> [WORK INSTRUCTION] Return each line of the records below that contains the word "country".

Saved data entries
#####
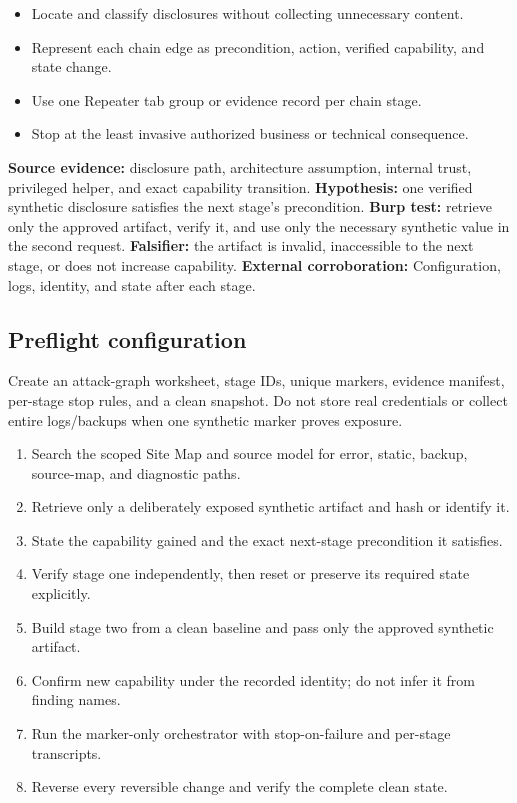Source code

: \documentclass[11pt]{article}
\newcommand{\weekfield}[2]{%
  \Needspace{5\baselineskip}
  \subsection*{#1}
  #2
}
\newcommand{\externalproof}[1]{\textbf{External corroboration:} #1}
\begin{document}
\begin{objectivebox}
\begin{itemize}
  \item Locate and classify disclosures without collecting unnecessary content.
  \item Represent each chain edge as precondition, action, verified capability, and state change.
  \item Use one Repeater tab group or evidence record per chain stage.
  \item Stop at the least invasive authorized business or technical consequence.
\end{itemize}
\end{objectivebox}

\begin{bridgebox}
\textbf{Source evidence:} disclosure path, architecture assumption, internal
trust, privileged helper, and exact capability transition. \textbf{Hypothesis:}
one verified synthetic disclosure satisfies the next stage's precondition.
\textbf{Burp test:} retrieve only the approved artifact, verify it, and use only
the necessary synthetic value in the second request. \textbf{Falsifier:} the
artifact is invalid, inaccessible to the next stage, or does not increase
capability. \externalproof{Configuration, logs, identity, and state after each
stage.}
\end{bridgebox}

\weekfield{Preflight configuration}{Create an attack-graph worksheet, stage IDs,
unique markers, evidence manifest, per-stage stop rules, and a clean snapshot.
Do not store real credentials or collect entire logs/backups when one synthetic
marker proves exposure.}

\begin{procedurebox}
\begin{enumerate}
  \item Search the scoped Site Map and source model for error, static, backup, source-map, and diagnostic paths.
  \item Retrieve only a deliberately exposed synthetic artifact and hash or identify it.
  \item State the capability gained and the exact next-stage precondition it satisfies.
  \item Verify stage one independently, then reset or preserve its required state explicitly.
  \item Build stage two from a clean baseline and pass only the approved synthetic artifact.
  \item Confirm new capability under the recorded identity; do not infer it from finding names.
  \item Run the marker-only orchestrator with stop-on-failure and per-stage transcripts.
  \item Reverse every reversible change and verify the complete clean state.
\end{enumerate}
\end{procedurebox}
\end{document}
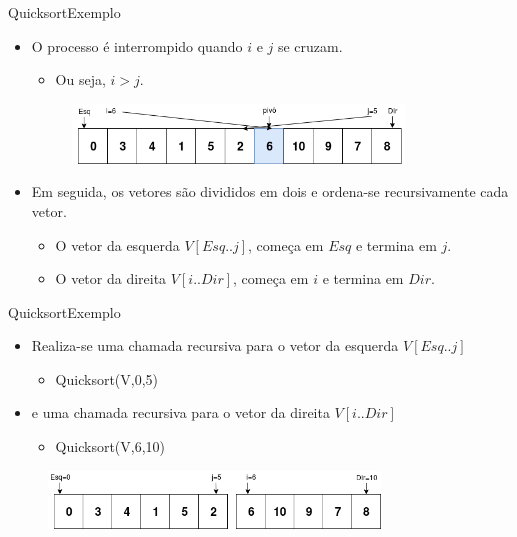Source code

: \documentclass[aspectratio=169]{beamer}
\begin{document}

\begin{frame}{Quicksort}{Exemplo}
\begin{itemize}
 \item O processo é interrompido quando $i$ e $j$ se cruzam.
 \begin{itemize}
 \item Ou seja, $i > j$.
 \end{itemize} 


\begin{figure}[!h]
  \centering
  \includegraphics[width=250pt]{imgs/quick/quick14.png}
  \label{fig_quick14}
\end{figure}

\item Em seguida, os vetores são divididos em dois e ordena-se recursivamente cada vetor.
\begin{itemize}
\item O vetor da esquerda $V[Esq .. j]$, começa em $Esq$ e termina em $j$.
\item O vetor da direita $V[i .. Dir]$, começa em $i$ e termina em $Dir$.
\end{itemize}
\end{itemize}
\end{frame}


\begin{frame}{Quicksort}{Exemplo}
\begin{itemize}
 \item Realiza-se uma chamada recursiva para o vetor da esquerda $V[Esq .. j]$
 \begin{itemize}
 \item Quicksort(V,0,5)
 \end{itemize}
 \item e uma chamada recursiva para o vetor da direita $V[i .. Dir]$
 \begin{itemize}
 \item Quicksort(V,6,10)
 \end{itemize} 
\end{itemize}

\begin{figure}[!h]
  \centering
  \includegraphics[width=250pt]{imgs/quick/quick15.png}
  \label{fig_quick15}
\end{figure}
\end{frame}
\end{document}
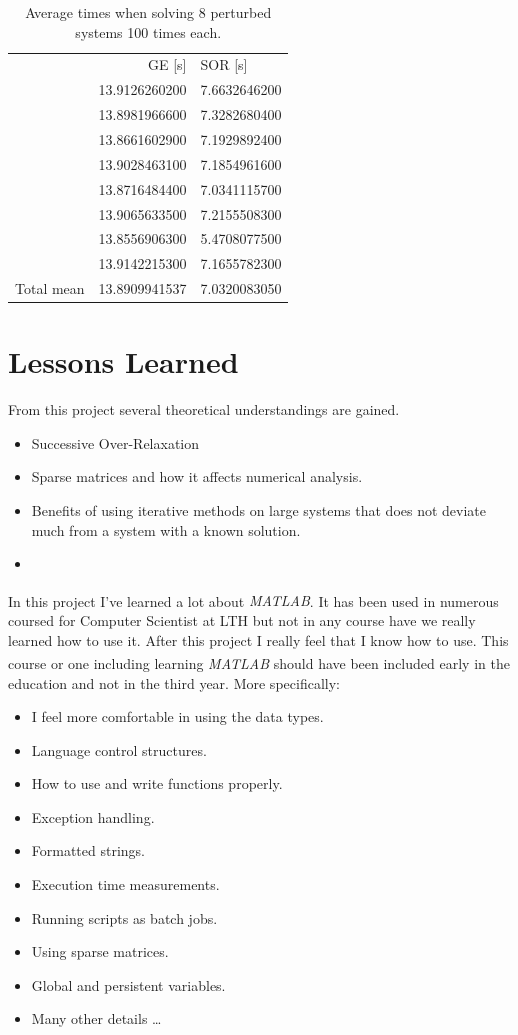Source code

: \documentclass[10pt, a4paper]{article}
\newcommand{\matlab}{\small{\emph{MATLAB\textsuperscript{\textregistered}}}}
\begin{document}
\begin{table}[h]
\begin{center}
\begin{tabular}{l l | l}
\multicolumn{2}{r}{GE [s]} & SOR [s]  \\ \cline{2-3} %
		& 13.9126260200 & 7.6632646200 \\
		& 13.8981966600 & 7.3282680400 \\
		& 13.8661602900 & 7.1929892400 \\
		& 13.9028463100 & 7.1854961600 \\
		& 13.8716484400 & 7.0341115700 \\
		& 13.9065633500 & 7.2155508300 \\
		& 13.8556906300 & 5.4708077500 \\
		& 13.9142215300 & 7.1655782300 \\ \cline{2-3}
Total mean	& 13.8909941537 & 7.0320083050 
\end{tabular}
\caption{Average times when solving 8 perturbed systems 100 times each.}
\end{center}
\label{table+avgpert}
\end{table}

\section{Lessons Learned}
From this project several theoretical understandings are gained.
\begin{itemize}
	\item Successive Over-Relaxation
	\item Sparse matrices  and how it affects numerical analysis.
	\item Benefits of using iterative methods on large systems that does not deviate much from a system with a known solution.
	\item 
\end{itemize}

In this project I've learned a lot about \matlab{}. It has been used in numerous coursed for Computer Scientist at LTH but not in any course have we really learned how to use it. After this project I really feel that I know how to use. This course or one including learning \matlab{} should have been included early in the education and not in the third year. More specifically:

\begin{itemize}
	\item I feel more comfortable in using the data types.
	\item Language control structures.
	\item How to use and write functions properly.
	\item Exception handling.
	\item Formatted strings.
	\item Execution time measurements.
	\item Running scripts as batch jobs.
	\item Using sparse matrices.
	\item Global and persistent variables.
	\item Many other details \ldots
\end{itemize}
\end{document}
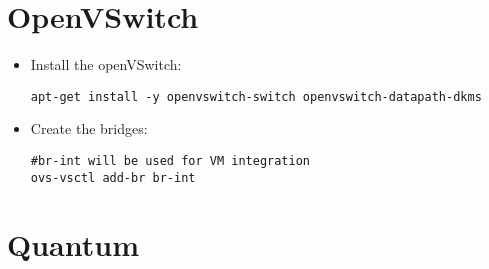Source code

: \section{OpenVSwitch}
\label{openvswitch}

\begin{itemize}
\item Install the openVSwitch:

\begin{verbatim}
apt-get install -y openvswitch-switch openvswitch-datapath-dkms
\end{verbatim}


\item Create the bridges:

\begin{verbatim}
#br-int will be used for VM integration  
ovs-vsctl add-br br-int
\end{verbatim}


\end{itemize}

\section{Quantum}
\label{quantum}

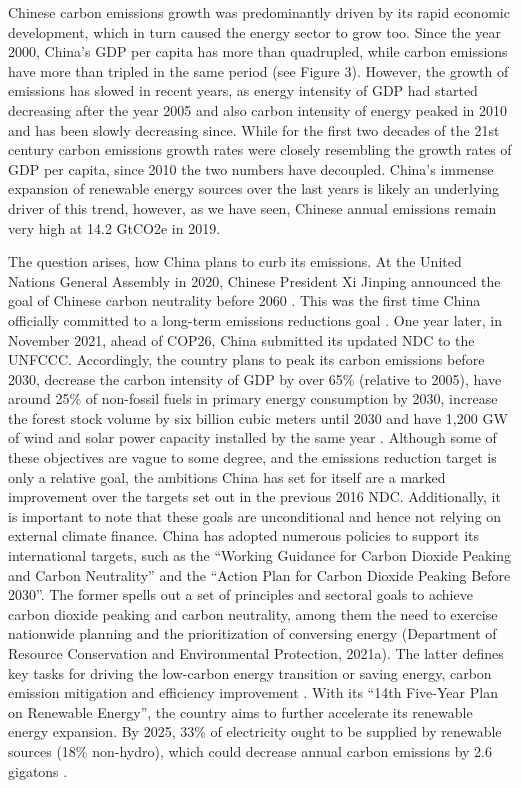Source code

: \documentclass[
  12pt,
]{article}
\numberwithin{equation}{section}
\numberwithin{table}{section}
\numberwithin{figure}{section}
\begin{document}
Chinese carbon emissions growth was predominantly driven by its rapid
economic development, which in turn caused the energy sector to grow
too. Since the year 2000, China's GDP per capita has more than
quadrupled, while carbon emissions have more than tripled in the same
period (see Figure 3). However, the growth of emissions has slowed in
recent years, as energy intensity of GDP had started decreasing after
the year 2005 and also carbon intensity of energy peaked in 2010 and has
been slowly decreasing since. While for the first two decades of the
21st century carbon emissions growth rates were closely resembling the
growth rates of GDP per capita, since 2010 the two numbers have
decoupled. China's immense expansion of renewable energy sources over
the last years is likely an underlying driver of this trend, however, as
we have seen, Chinese annual emissions remain very high at 14.2 GtCO2e
in 2019.

The question arises, how China plans to curb its emissions. At the
United Nations General Assembly in 2020, Chinese President Xi Jinping
announced the goal of Chinese carbon neutrality before 2060
\citep{Jinping2020}. This was the first time China officially committed
to a long-term emissions reductions goal \citep{CAT2022}. One year
later, in November 2021, ahead of COP26, China submitted its updated NDC
to the UNFCCC. Accordingly, the country plans to peak its carbon
emissions before 2030, decrease the carbon intensity of GDP by over 65\%
(relative to 2005), have around 25\% of non-fossil fuels in primary
energy consumption by 2030, increase the forest stock volume by six
billion cubic meters until 2030 and have 1,200 GW of wind and solar
power capacity installed by the same year \citep{China2022}. Although
some of these objectives are vague to some degree, and the emissions
reduction target is only a relative goal, the ambitions China has set
for itself are a marked improvement over the targets set out in the
previous 2016 NDC. Additionally, it is important to note that these
goals are unconditional and hence not relying on external climate
finance. China has adopted numerous policies to support its
international targets, such as the ``Working Guidance for Carbon Dioxide
Peaking and Carbon Neutrality'' and the ``Action Plan for Carbon Dioxide
Peaking Before 2030''. The former spells out a set of principles and
sectoral goals to achieve carbon dioxide peaking and carbon neutrality,
among them the need to exercise nationwide planning and the
prioritization of conversing energy (Department of Resource Conservation
and Environmental Protection, 2021a). The latter defines key tasks for
driving the low-carbon energy transition or saving energy, carbon
emission mitigation and efficiency improvement \citep{DRCEP2021b}. With
its ``14th Five-Year Plan on Renewable Energy'', the country aims to
further accelerate its renewable energy expansion. By 2025, 33\% of
electricity ought to be supplied by renewable sources (18\% non-hydro),
which could decrease annual carbon emissions by 2.6 gigatons
\citep{Zhou2022}.
\end{document}
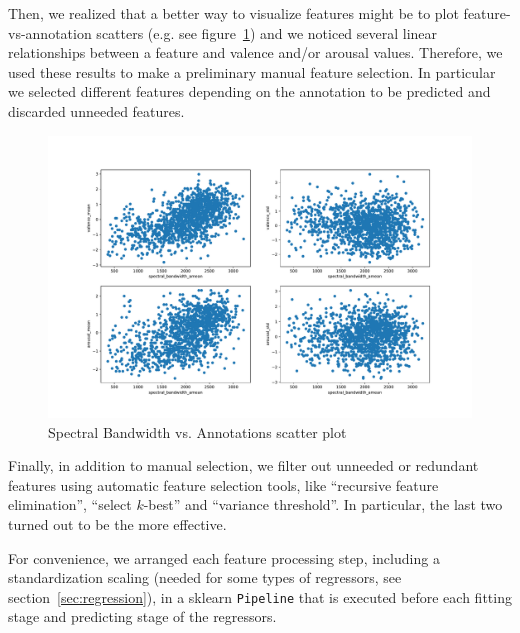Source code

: Then, we realized that a better way to visualize features might be to plot feature-vs-annotation scatters (e.g. see figure~\ref{fig:scatter-spectral_bandwidth_amean}) and we noticed several linear relationships between a feature and valence and/or arousal values. Therefore, we used these results to make a preliminary manual feature selection. In particular we selected different features depending on the annotation to be predicted and discarded unneeded features.

\begin{figure}
	\centering
	\includegraphics[width=1\linewidth]{assets/scatter-spectral_bandwidth_amean.pdf}
	\caption{Spectral Bandwidth vs. Annotations scatter plot}
	\label{fig:scatter-spectral_bandwidth_amean}
\end{figure}

Finally, in addition to manual selection, we filter out unneeded or redundant features using automatic feature selection tools, like ``recursive feature elimination'', ``select $k$-best'' and ``variance threshold''. In particular, the last two turned out to be the more effective.

For convenience, we arranged each feature processing step, including a standardization scaling (needed for some types of regressors, see section~\ref{sec:regression}), in a sklearn \texttt{Pipeline} that is executed before each fitting stage and predicting stage of the regressors.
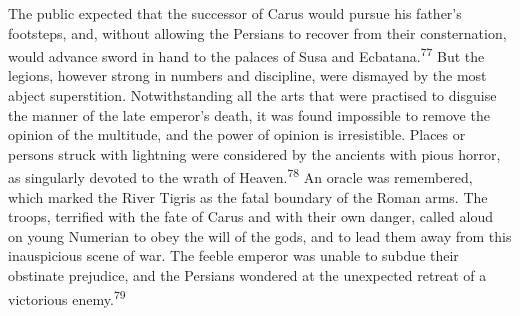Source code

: The public expected that the successor of Carus would pursue his
father’s footsteps, and, without allowing the Persians to recover
from their consternation, would advance sword in hand to the
palaces of Susa and Ecbatana.\textsuperscript{77} But the legions, however strong
in numbers and discipline, were dismayed by the most abject
superstition. Notwithstanding all the arts that were practised to
disguise the manner of the late emperor’s death, it was found
impossible to remove the opinion of the multitude, and the power
of opinion is irresistible. Places or persons struck with
lightning were considered by the ancients with pious horror, as
singularly devoted to the wrath of Heaven.\textsuperscript{78} An oracle was
remembered, which marked the River Tigris as the fatal boundary
of the Roman arms. The troops, terrified with the fate of Carus
and with their own danger, called aloud on young Numerian to obey
the will of the gods, and to lead them away from this
inauspicious scene of war. The feeble emperor was unable to
subdue their obstinate prejudice, and the Persians wondered at
the unexpected retreat of a victorious enemy.\textsuperscript{79}




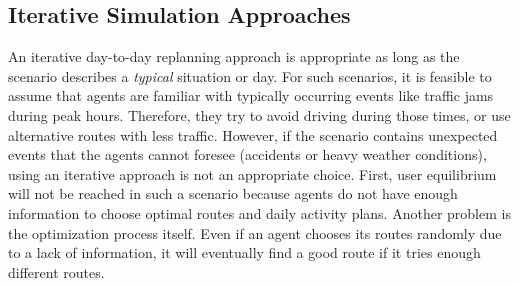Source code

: \subsection{Iterative Simulation Approaches} 
\label{sec:IterativeSimulationApproaches}

An iterative day-to-day replanning approach is appropriate as long as the scenario describes a \emph{typical} situation or day. For such scenarios, it is feasible to assume that agents are familiar with typically occurring events like traffic jams during peak hours. Therefore, they try to avoid driving during those times, or use alternative routes with less traffic. However, if the scenario contains unexpected events that the agents cannot foresee (\eg accidents or heavy weather conditions), using an iterative approach is not an appropriate choice. First, user equilibrium will not be reached in such a scenario because agents do not have enough information to choose optimal routes and daily activity plans. Another problem is the optimization process itself. Even if an agent chooses its routes randomly due to a lack of information, it will eventually find a good route if it tries enough different routes.

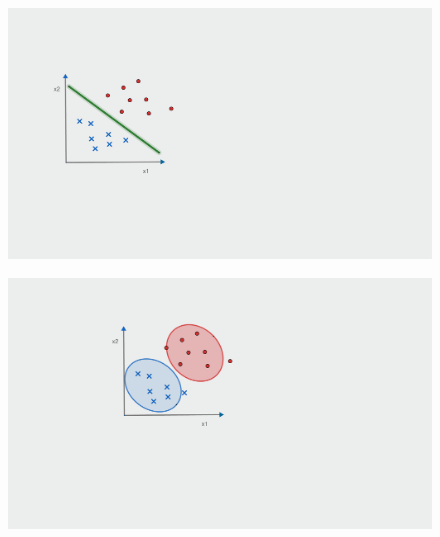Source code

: \begin{figure}[h]
	\centering
	\begin{minipage}{.5\textwidth}
		\centering
		\includegraphics[trim = 4cm 8cm 24cm 6cm, clip = true, totalheight=0.26\textheight]{plots/Images/discriminative_model.pdf}
		\label{fig:test1}
	\end{minipage}%
	\begin{minipage}{.5\textwidth}
		\centering
		\includegraphics[trim =9.6cm 9.6cm 19cm 4cm, clip = true, totalheight=0.26\textheight]{plots/Images/generative_model.pdf}
		\label{fig:test2}
	\end{minipage}
\end{figure}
#####
> [ANSWER SECTION]
to the UNFCCC. Accordingly, the country plans to peak its carbon
its ``14th Five-Year Plan on Renewable Energy'', the country aims to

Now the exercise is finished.